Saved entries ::
++++++++++++++++++++

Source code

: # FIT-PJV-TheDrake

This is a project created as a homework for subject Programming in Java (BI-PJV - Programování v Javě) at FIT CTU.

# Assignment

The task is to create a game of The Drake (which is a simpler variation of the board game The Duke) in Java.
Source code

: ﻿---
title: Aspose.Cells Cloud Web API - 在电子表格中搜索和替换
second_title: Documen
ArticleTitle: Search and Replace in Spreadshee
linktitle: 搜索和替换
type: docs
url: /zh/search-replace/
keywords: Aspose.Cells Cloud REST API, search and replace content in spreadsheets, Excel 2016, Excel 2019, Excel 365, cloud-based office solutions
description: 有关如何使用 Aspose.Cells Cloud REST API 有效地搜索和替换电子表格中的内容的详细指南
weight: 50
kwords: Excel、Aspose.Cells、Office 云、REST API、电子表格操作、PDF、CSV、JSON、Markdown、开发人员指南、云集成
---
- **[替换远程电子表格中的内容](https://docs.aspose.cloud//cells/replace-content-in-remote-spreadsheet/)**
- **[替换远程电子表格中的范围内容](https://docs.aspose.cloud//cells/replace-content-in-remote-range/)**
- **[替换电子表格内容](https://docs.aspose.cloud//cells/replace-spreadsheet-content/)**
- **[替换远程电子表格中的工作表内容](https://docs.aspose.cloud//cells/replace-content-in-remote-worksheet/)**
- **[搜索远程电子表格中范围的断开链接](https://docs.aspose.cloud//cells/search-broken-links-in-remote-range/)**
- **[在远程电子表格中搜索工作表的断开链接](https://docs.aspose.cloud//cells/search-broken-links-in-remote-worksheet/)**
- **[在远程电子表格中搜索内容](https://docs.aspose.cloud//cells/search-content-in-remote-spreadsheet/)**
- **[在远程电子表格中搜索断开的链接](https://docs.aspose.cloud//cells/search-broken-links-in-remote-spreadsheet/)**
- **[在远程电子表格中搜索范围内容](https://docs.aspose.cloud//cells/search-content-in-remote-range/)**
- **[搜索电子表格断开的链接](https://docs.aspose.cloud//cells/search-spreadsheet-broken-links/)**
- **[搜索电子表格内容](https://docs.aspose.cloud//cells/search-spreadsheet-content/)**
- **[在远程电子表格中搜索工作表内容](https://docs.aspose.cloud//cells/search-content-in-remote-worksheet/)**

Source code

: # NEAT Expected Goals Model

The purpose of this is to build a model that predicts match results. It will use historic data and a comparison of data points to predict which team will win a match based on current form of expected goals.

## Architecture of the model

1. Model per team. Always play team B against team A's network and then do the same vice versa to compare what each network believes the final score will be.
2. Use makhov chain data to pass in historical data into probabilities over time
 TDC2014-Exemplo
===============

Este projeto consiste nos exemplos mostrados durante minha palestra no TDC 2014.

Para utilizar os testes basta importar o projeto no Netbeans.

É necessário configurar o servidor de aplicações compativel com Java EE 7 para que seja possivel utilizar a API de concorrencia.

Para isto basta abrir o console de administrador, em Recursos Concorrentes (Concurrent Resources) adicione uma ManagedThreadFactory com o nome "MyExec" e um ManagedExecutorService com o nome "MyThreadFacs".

++++++++++++++++++++

TASK ITEM :: All of the data above is to be given again, word for word.

THE ANSWER ::
Source code

: # FIT-PJV-TheDrake

This is a project created as a homework for subject Programming in Java (BI-PJV - Programování v Javě) at FIT CTU.

# Assignment

The task is to create a game of The Drake (which is a simpler variation of the board game The Duke) in Java.
Source code

: ﻿---
title: Aspose.Cells Cloud Web API - 在电子表格中搜索和替换
second_title: Documen
ArticleTitle: Search and Replace in Spreadshee
linktitle: 搜索和替换
type: docs
url: /zh/search-replace/
keywords: Aspose.Cells Cloud REST API, search and replace content in spreadsheets, Excel 2016, Excel 2019, Excel 365, cloud-based office solutions
description: 有关如何使用 Aspose.Cells Cloud REST API 有效地搜索和替换电子表格中的内容的详细指南
weight: 50
kwords: Excel、Aspose.Cells、Office 云、REST API、电子表格操作、PDF、CSV、JSON、Markdown、开发人员指南、云集成
---
- **[替换远程电子表格中的内容](https://docs.aspose.cloud//cells/replace-content-in-remote-spreadsheet/)**
- **[替换远程电子表格中的范围内容](https://docs.aspose.cloud//cells/replace-content-in-remote-range/)**
- **[替换电子表格内容](https://docs.aspose.cloud//cells/replace-spreadsheet-content/)**
- **[替换远程电子表格中的工作表内容](https://docs.aspose.cloud//cells/replace-content-in-remote-worksheet/)**
- **[搜索远程电子表格中范围的断开链接](https://docs.aspose.cloud//cells/search-broken-links-in-remote-range/)**
- **[在远程电子表格中搜索工作表的断开链接](https://docs.aspose.cloud//cells/search-broken-links-in-remote-worksheet/)**
- **[在远程电子表格中搜索内容](https://docs.aspose.cloud//cells/search-content-in-remote-spreadsheet/)**
- **[在远程电子表格中搜索断开的链接](https://docs.aspose.cloud//cells/search-broken-links-in-remote-spreadsheet/)**
- **[在远程电子表格中搜索范围内容](https://docs.aspose.cloud//cells/search-content-in-remote-range/)**
- **[搜索电子表格断开的链接](https://docs.aspose.cloud//cells/search-spreadsheet-broken-links/)**
- **[搜索电子表格内容](https://docs.aspose.cloud//cells/search-spreadsheet-content/)**
- **[在远程电子表格中搜索工作表内容](https://docs.aspose.cloud//cells/search-content-in-remote-worksheet/)**

Source code

: # NEAT Expected Goals Model

The purpose of this is to build a model that predicts match results. It will use historic data and a comparison of data points to predict which team will win a match based on current form of expected goals.

## Architecture of the model

1. Model per team. Always play team B against team A's network and then do the same vice versa to compare what each network believes the final score will be.
2. Use makhov chain data to pass in historical data into probabilities over time
 TDC2014-Exemplo
===============

Este projeto consiste nos exemplos mostrados durante minha palestra no TDC 2014.

Para utilizar os testes basta importar o projeto no Netbeans.

É necessário configurar o servidor de aplicações compativel com Java EE 7 para que seja possivel utilizar a API de concorrencia.

Para isto basta abrir o console de administrador, em Recursos Concorrentes (Concurrent Resources) adicione uma ManagedThreadFactory com o nome "MyExec" e um ManagedExecutorService com o nome "MyThreadFacs".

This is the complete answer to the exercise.